In 1988 (I believe), The Dodge truck family (pickups, vans and Dakotas) had a new sensor added for the fuel injection system – the VSS (Vehicle Speed Sensor). What Dodge did was add a screw-on sensor between the speedometer cable and metal speedometer gear housing. The cable nor the housing was changed and part is fairly easy to change.
Matter of fact, if you needed to
add a vehicle speed sensor (VSS) to your Mopar, this is an easy way to do so (for fuel injection, or whatever).
The VSS sensor part number is 5233152.
There is another location to place an “in-line” VSS and that is at the cruise control servo. That part number is 4439097. It matters not what direction the VSS spins (so it can attach to either cable). There are also a few different versions/styles of this one.
In, 1990 (I believe), Dodge did away with the speedometer cable altogether – going with an electric speedometer head. The electric speedometer head (in trucks) was not the most reliable part Dodge has used, before. The VSS sensor looks close to the same sensor (above), for it still screws to outside of the metal speedometer gear housing – but sensor does
not have a provision for speedometer cable to attach to it, any more.
Again, the metal/plastic speedometer gears are still the same Chrysler has used sense 1966.
In 1993, the system changed. The speedometer housing hole is still in transmission and still being used, but the sensor changed drastically and Dodge started to use a short (metal) shaft version of the speedometer gear.
The short shaft gears are found in most (older) transfer cases (4x4’s) and is commonly used in Jeeps (as well as the ’93 and up truck speedometer gears).
The Jeep community has made aftermarket short shaft gears – just the same way that the muscle car community has made the long shaft gears aftermarket.

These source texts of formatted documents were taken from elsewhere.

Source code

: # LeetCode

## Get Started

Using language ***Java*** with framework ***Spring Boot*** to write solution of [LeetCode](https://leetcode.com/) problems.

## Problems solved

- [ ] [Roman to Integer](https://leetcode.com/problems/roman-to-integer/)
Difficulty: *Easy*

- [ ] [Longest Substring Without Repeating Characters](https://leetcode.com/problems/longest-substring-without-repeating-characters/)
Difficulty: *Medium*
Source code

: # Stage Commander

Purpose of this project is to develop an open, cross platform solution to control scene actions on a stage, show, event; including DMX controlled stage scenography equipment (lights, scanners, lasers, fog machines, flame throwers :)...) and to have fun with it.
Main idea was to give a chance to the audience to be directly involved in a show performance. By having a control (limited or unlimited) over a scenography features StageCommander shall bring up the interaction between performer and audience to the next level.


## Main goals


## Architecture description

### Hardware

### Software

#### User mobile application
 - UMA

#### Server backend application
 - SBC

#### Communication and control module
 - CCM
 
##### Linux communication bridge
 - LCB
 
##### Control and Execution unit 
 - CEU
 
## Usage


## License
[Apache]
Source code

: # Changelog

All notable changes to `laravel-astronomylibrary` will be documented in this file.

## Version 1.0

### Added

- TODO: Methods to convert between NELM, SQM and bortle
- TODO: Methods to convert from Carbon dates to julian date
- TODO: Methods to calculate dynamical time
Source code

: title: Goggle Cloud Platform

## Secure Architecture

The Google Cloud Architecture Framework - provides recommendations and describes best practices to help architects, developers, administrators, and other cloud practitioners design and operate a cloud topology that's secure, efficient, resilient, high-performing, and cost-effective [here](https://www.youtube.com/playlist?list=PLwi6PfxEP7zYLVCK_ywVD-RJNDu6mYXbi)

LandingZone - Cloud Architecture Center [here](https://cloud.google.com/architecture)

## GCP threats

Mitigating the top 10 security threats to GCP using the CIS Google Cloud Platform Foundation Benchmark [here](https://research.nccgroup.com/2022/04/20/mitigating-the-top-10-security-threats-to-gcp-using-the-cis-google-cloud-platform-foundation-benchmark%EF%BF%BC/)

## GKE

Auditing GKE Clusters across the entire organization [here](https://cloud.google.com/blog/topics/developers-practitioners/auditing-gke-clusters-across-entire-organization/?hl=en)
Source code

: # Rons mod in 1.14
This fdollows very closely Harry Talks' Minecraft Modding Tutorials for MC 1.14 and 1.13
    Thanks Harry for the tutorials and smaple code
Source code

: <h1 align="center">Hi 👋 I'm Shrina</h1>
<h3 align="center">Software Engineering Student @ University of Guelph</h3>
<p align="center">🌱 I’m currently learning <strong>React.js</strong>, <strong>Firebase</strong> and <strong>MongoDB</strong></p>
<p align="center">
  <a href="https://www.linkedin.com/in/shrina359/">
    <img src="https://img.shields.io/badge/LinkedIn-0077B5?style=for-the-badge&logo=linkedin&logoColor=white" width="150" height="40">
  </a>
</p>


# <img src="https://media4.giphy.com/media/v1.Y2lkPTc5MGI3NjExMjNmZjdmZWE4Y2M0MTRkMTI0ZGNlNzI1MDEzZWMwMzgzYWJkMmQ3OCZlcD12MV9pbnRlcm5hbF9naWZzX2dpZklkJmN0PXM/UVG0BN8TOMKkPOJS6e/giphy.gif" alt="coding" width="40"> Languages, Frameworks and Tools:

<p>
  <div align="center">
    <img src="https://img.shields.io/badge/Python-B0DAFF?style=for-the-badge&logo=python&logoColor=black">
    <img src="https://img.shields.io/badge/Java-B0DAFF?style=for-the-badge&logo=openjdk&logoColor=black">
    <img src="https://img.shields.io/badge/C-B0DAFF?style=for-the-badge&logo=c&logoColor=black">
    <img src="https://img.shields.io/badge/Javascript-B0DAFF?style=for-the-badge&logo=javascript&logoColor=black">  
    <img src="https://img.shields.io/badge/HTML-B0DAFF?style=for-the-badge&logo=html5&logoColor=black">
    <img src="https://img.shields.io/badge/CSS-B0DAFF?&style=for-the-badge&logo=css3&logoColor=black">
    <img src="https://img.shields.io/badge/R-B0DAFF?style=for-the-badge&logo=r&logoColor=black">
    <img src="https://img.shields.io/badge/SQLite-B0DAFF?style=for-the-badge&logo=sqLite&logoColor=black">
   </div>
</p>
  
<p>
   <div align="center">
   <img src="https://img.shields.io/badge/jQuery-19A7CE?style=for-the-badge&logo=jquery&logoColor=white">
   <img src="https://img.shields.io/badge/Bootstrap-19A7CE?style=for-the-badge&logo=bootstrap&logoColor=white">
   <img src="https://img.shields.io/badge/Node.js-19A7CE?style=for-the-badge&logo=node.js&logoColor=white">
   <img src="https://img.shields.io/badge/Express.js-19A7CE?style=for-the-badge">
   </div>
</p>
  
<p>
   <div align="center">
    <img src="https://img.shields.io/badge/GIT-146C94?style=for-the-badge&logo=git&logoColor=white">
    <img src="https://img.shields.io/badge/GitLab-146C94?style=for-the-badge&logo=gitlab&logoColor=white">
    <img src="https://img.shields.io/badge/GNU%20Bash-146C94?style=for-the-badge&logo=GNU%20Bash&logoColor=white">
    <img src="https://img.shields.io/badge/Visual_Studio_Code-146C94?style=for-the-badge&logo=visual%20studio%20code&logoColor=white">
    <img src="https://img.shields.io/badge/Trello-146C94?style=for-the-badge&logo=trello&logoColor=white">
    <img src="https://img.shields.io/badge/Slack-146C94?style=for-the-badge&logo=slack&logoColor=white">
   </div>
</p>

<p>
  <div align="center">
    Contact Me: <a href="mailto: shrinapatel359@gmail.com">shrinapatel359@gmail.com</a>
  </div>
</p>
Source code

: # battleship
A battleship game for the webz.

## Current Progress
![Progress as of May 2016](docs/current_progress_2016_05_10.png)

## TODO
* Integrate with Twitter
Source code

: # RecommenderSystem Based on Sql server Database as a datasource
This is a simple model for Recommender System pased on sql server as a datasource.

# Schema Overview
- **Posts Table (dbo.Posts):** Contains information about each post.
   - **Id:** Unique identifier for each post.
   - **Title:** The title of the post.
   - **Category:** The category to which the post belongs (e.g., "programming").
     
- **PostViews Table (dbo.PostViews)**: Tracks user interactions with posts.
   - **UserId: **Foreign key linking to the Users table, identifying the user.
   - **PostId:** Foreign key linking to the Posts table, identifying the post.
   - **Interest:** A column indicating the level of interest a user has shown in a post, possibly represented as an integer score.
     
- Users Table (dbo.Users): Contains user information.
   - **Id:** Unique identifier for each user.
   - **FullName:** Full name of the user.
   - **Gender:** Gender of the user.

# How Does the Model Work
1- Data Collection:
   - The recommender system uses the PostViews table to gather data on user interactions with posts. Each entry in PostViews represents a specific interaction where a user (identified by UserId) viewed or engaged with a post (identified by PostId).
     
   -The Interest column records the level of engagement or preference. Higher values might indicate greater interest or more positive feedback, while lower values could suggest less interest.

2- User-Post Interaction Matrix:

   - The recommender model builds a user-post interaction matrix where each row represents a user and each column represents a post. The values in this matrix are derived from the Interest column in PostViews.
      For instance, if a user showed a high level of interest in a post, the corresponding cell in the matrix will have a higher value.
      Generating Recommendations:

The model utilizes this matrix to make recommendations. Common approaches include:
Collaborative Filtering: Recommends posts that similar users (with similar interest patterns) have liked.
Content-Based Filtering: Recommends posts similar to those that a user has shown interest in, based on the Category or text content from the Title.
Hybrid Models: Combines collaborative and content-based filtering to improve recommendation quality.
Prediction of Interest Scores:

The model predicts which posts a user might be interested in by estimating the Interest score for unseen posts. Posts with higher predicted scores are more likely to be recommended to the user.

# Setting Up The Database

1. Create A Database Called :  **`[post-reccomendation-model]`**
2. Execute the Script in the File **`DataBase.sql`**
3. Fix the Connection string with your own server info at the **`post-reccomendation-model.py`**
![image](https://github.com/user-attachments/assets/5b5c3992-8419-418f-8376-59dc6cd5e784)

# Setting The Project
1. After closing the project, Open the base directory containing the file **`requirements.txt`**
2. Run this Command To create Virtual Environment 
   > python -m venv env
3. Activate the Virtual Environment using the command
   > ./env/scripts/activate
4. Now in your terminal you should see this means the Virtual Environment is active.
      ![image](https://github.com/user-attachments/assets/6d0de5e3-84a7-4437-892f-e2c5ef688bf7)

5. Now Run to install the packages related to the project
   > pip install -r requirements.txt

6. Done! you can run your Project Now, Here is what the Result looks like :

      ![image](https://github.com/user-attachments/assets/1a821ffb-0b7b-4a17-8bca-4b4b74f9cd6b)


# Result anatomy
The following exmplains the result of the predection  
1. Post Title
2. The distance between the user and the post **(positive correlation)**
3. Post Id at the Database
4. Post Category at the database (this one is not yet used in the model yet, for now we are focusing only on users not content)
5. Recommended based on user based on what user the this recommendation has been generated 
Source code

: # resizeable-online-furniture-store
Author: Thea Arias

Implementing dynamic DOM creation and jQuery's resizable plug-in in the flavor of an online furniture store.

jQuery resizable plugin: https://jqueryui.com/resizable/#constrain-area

The long shaft housing is still a far more popular part to locate.
The plastic gears/plastic housing gears has zip, zero, nada support so our gears are very hard to find – especially for those who do don’t use the more popular gear sets (aka: the 2.2,
2.4,
2.6 & 2.8 differential gear ratios.
Red means harder to find).
Matter of fact, I just now performed a quick search on eBay for a plastic speedometer gear and only found 1 (one) plastic gear vs. 1,040 older style steel/plastic gears.
Examples of long shaft gear, a short shaft gear (Jeep) and a typical FMJ gear (in order):
Note: I wish I had that collection! All pictures stolen from eBay.
VSS pictures (for reference)
I couldn't find a picture of the '93 design - but have one in my garage, somewhere. It has a plastic housing (like the older geared housings), has same electrical connector but also has speedometer gear on other end.